### Task to complete
For the word "changes", find each line in the entries where it occurs and copy that line.

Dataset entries
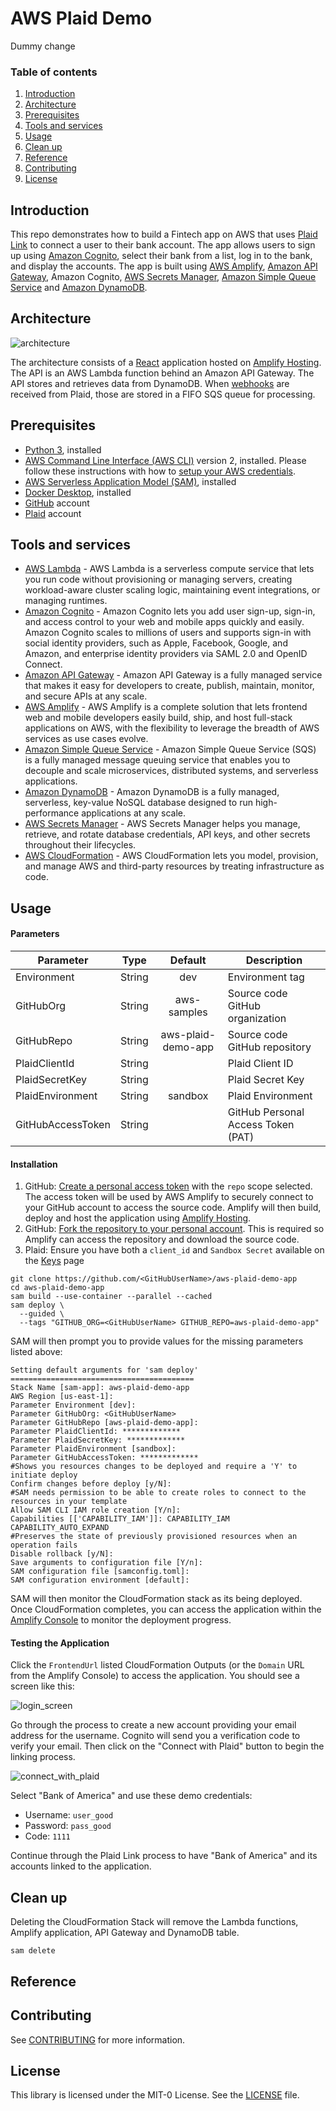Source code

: # AWS Plaid Demo

Dummy change

### Table of contents

1. [Introduction](#introduction)
2. [Architecture](#architecture)
3. [Prerequisites](#prerequisites)
4. [Tools and services](#tools-and-services)
5. [Usage](#usage)
6. [Clean up](#clean-up)
7. [Reference](#reference)
8. [Contributing](#contributing)
9. [License](#license)

## Introduction

This repo demonstrates how to build a Fintech app on AWS that uses [Plaid Link](https://plaid.com/plaid-link/) to connect a user to their bank account. The app allows users to sign up using [Amazon Cognito](https://aws.amazon.com/cognito/), select their bank from a list, log in to the bank, and display the accounts. The app is built using [AWS Amplify](https://aws.amazon.com/amplify/), [Amazon API Gateway](https://aws.amazon.com/api-gateway/), Amazon Cognito, [AWS Secrets
Manager](https://aws.amazon.com/secrets-manager/), [Amazon Simple Queue Service](https://aws.amazon.com/sqs/) and [Amazon DynamoDB](https://aws.amazon.com/dynamodb/).

## Architecture

![architecture](doc/architecture.png)

The architecture consists of a [React](https://reactjs.org/) application hosted on [Amplify Hosting](https://aws.amazon.com/amplify/hosting/). The API is an AWS Lambda function behind an Amazon API Gateway. The API stores and retrieves data from DynamoDB. When [webhooks](https://plaid.com/docs/api/webhooks/) are received from Plaid, those are stored in a FIFO SQS queue for processing.

## Prerequisites

- [Python 3](https://www.python.org/downloads/), installed
- [AWS Command Line Interface (AWS CLI)](https://docs.aws.amazon.com/cli/latest/userguide/install-cliv2.html) version 2, installed. Please follow these instructions with how to [setup your AWS credentials](https://docs.aws.amazon.com/serverless-application-model/latest/developerguide/serverless-getting-started-set-up-credentials.html).
- [AWS Serverless Application Model (SAM)](https://docs.aws.amazon.com/serverless-application-model/latest/developerguide/serverless-getting-started.html), installed
- [Docker Desktop](https://www.docker.com/products/docker-desktop), installed
- [GitHub](https://github.com) account
- [Plaid](https://plaid.com/) account

## Tools and services

- [AWS Lambda](https://aws.amazon.com/lambda/) - AWS Lambda is a serverless compute service that lets you run code without provisioning or managing servers, creating workload-aware cluster scaling logic, maintaining event integrations, or managing runtimes.
- [Amazon Cognito](https://aws.amazon.com/cognito/) - Amazon Cognito lets you add user sign-up, sign-in, and access control to your web and mobile apps quickly and easily. Amazon Cognito scales to millions of users and supports sign-in with social identity providers, such as Apple, Facebook, Google, and Amazon, and enterprise identity providers via SAML 2.0 and OpenID Connect.
- [Amazon API Gateway](https://aws.amazon.com/api-gateway/) - Amazon API Gateway is a fully managed service that makes it easy for developers to create, publish, maintain, monitor, and secure APIs at any scale.
- [AWS Amplify](https://aws.amazon.com/amplify/) - AWS Amplify is a complete solution that lets frontend web and mobile developers easily build, ship, and host full-stack applications on AWS, with the flexibility to leverage the breadth of AWS services as use cases evolve.
- [Amazon Simple Queue Service](https://aws.amazon.com/sqs/) - Amazon Simple Queue Service (SQS) is a fully managed message queuing service that enables you to decouple and scale microservices, distributed systems, and serverless applications.
- [Amazon DynamoDB](https://aws.amazon.com/dynamodb/) - Amazon DynamoDB is a fully managed, serverless, key-value NoSQL database designed to run high-performance applications at any scale.
- [AWS Secrets Manager](https://aws.amazon.com/secrets-manager/) - AWS Secrets Manager helps you manage, retrieve, and rotate database credentials, API keys, and other secrets throughout their lifecycles.
- [AWS CloudFormation](https://aws.amazon.com/cloudformation/) - AWS CloudFormation lets you model, provision, and manage AWS and third-party resources by treating infrastructure as code.

## Usage

#### Parameters

| Parameter         |  Type  |      Default       | Description                        |
| ----------------- | :----: | :----------------: | ---------------------------------- |
| Environment       | String |        dev         | Environment tag                    |
| GitHubOrg         | String |    aws-samples     | Source code GitHub organization    |
| GitHubRepo        | String | aws-plaid-demo-app | Source code GitHub repository      |
| PlaidClientId     | String |                    | Plaid Client ID                    |
| PlaidSecretKey    | String |                    | Plaid Secret Key                   |
| PlaidEnvironment  | String |      sandbox       | Plaid Environment                  |
| GitHubAccessToken | String |                    | GitHub Personal Access Token (PAT) |

#### Installation

1. GitHub: [Create a personal access token](https://docs.github.com/en/authentication/keeping-your-account-and-data-secure/creating-a-personal-access-token) with the `repo` scope selected. The access token will be used by AWS Amplify to securely connect to your GitHub account to access the source code. Amplify will then build, deploy and host the application using [Amplify Hosting](https://aws.amazon.com/amplify/hosting/).
2. GitHub: [Fork the repository to your personal account](https://docs.github.com/en/get-started/quickstart/fork-a-repo#forking-a-repository). This is required so Amplify can access the repository and download the source code.
3. Plaid: Ensure you have both a `client_id` and `Sandbox Secret` available on the [Keys](https://dashboard.plaid.com/team/keys) page

```
git clone https://github.com/<GitHubUserName>/aws-plaid-demo-app
cd aws-plaid-demo-app
sam build --use-container --parallel --cached
sam deploy \
  --guided \
  --tags "GITHUB_ORG=<GitHubUserName> GITHUB_REPO=aws-plaid-demo-app"
```

SAM will then prompt you to provide values for the missing parameters listed above:

```
Setting default arguments for 'sam deploy'
=========================================
Stack Name [sam-app]: aws-plaid-demo-app
AWS Region [us-east-1]:
Parameter Environment [dev]:
Parameter GitHubOrg: <GitHubUserName>
Parameter GitHubRepo [aws-plaid-demo-app]:
Parameter PlaidClientId: *************
Parameter PlaidSecretKey: *************
Parameter PlaidEnvironment [sandbox]:
Parameter GitHubAccessToken: *************
#Shows you resources changes to be deployed and require a 'Y' to initiate deploy
Confirm changes before deploy [y/N]:
#SAM needs permission to be able to create roles to connect to the resources in your template
Allow SAM CLI IAM role creation [Y/n]:
Capabilities [['CAPABILITY_IAM']]: CAPABILITY_IAM CAPABILITY_AUTO_EXPAND
#Preserves the state of previously provisioned resources when an operation fails
Disable rollback [y/N]:
Save arguments to configuration file [Y/n]:
SAM configuration file [samconfig.toml]:
SAM configuration environment [default]:
```

SAM will then monitor the CloudFormation stack as its being deployed. Once CloudFormation completes, you can access the application within the [Amplify Console](https://console.aws.amazon.com/amplify/home) to monitor the deployment progress.

#### Testing the Application

Click the `FrontendUrl` listed CloudFormation Outputs (or the `Domain` URL from the Amplify Console) to access the application. You should see a screen like this:

![login_screen](doc/login_screen.png)

Go through the process to create a new account providing your email address for the username. Cognito will send you a verification code to verify your email. Then click on the "Connect with Plaid" button to begin the linking process.

![connect_with_plaid](doc/connect_with_plaid.png)

Select "Bank of America" and use these demo credentials:

- Username: `user_good`
- Password: `pass_good`
- Code: `1111`

Continue through the Plaid Link process to have "Bank of America" and its accounts linked to the application.

## Clean up

Deleting the CloudFormation Stack will remove the Lambda functions, Amplify application, API Gateway and DynamoDB table.

```
sam delete
```

## Reference

## Contributing

See [CONTRIBUTING](CONTRIBUTING.md#security-issue-notifications) for more information.

## License

This library is licensed under the MIT-0 License. See the [LICENSE](LICENSE) file.
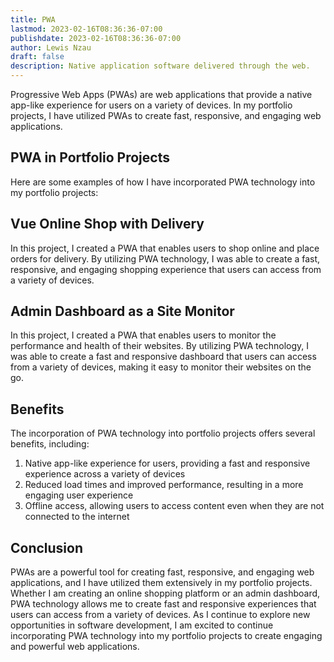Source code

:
 ```yaml
---
title: PWA
lastmod: 2023-02-16T08:36:36-07:00
publishdate: 2023-02-16T08:36:36-07:00
author: Lewis Nzau
draft: false
description: Native application software delivered through the web.
---
```


Progressive Web Apps (PWAs) are web applications that provide a native app-like experience for users on a variety of devices. In my portfolio projects, I have utilized PWAs to create fast, responsive, and engaging web applications.

## PWA in Portfolio Projects

Here are some examples of how I have incorporated PWA technology into my portfolio projects:

## Vue Online Shop with Delivery

In this project, I created a PWA that enables users to shop online and place orders for delivery. By utilizing PWA technology, I was able to create a fast, responsive, and engaging shopping experience that users can access from a variety of devices.

## Admin Dashboard as a Site Monitor

In this project, I created a PWA that enables users to monitor the performance and health of their websites. By utilizing PWA technology, I was able to create a fast and responsive dashboard that users can access from a variety of devices, making it easy to monitor their websites on the go.

## Benefits

The incorporation of PWA technology into portfolio projects offers several benefits, including:

1. Native app-like experience for users, providing a fast and responsive experience across a variety of devices
1. Reduced load times and improved performance, resulting in a more engaging user experience
1. Offline access, allowing users to access content even when they are not connected to the internet

## Conclusion

PWAs are a powerful tool for creating fast, responsive, and engaging web applications, and I have utilized them extensively in my portfolio projects. Whether I am creating an online shopping platform or an admin dashboard, PWA technology allows me to create fast and responsive experiences that users can access from a variety of devices. As I continue to explore new opportunities in software development, I am excited to continue incorporating PWA technology into my portfolio projects to create engaging and powerful web applications.
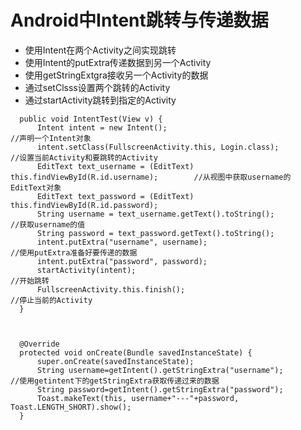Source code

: # Android中Intent跳转与传递数据
  * 使用Intent在两个Activity之间实现跳转
  * 使用Intent的putExtra传递数据到另一个Activity
  * 使用getStringExtgra接收另一个Activity的数据
  * 通过setClsss设置两个跳转的Activity
  * 通过startActivity跳转到指定的Activity
  ```  
  	public void IntentTest(View v) {
		Intent intent = new Intent();											     //声明一个Intent对象
		intent.setClass(FullscreenActivity.this, Login.class);						 //设置当前Activity和要跳转的Activity
		EditText text_username = (EditText) this.findViewById(R.id.username);		 //从视图中获取username的EditText对象
		EditText text_password = (EditText) this.findViewById(R.id.password);
		String username = text_username.getText().toString();						 //获取username的值
		String password = text_password.getText().toString();
		intent.putExtra("username", username);										 //使用putExtra准备好要传递的数据
		intent.putExtra("password", password);
		startActivity(intent);														 //开始跳转
		FullscreenActivity.this.finish();											 //停止当前的Activity
	}
	
	
	
	@Override
	protected void onCreate(Bundle savedInstanceState) {
		super.onCreate(savedInstanceState);
		String username=getIntent().getStringExtra("username");						 //使用getintent下的getStringExtra获取传递过来的数据
		String password=getIntent().getStringExtra("password");
		Toast.makeText(this, username+"---"+password, Toast.LENGTH_SHORT).show();
	}
  ```  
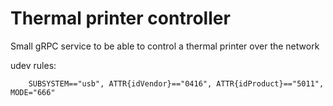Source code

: # Thermal printer controller

Small gRPC service to be able to control a thermal printer over the network

udev rules:
```
    SUBSYSTEM=="usb", ATTR{idVendor}=="0416", ATTR{idProduct}=="5011", MODE="666"
```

### Answer to this exercise
#Shows you resources changes to be deployed and require a 'Y' to initiate deploy
Confirm changes before deploy [y/N]:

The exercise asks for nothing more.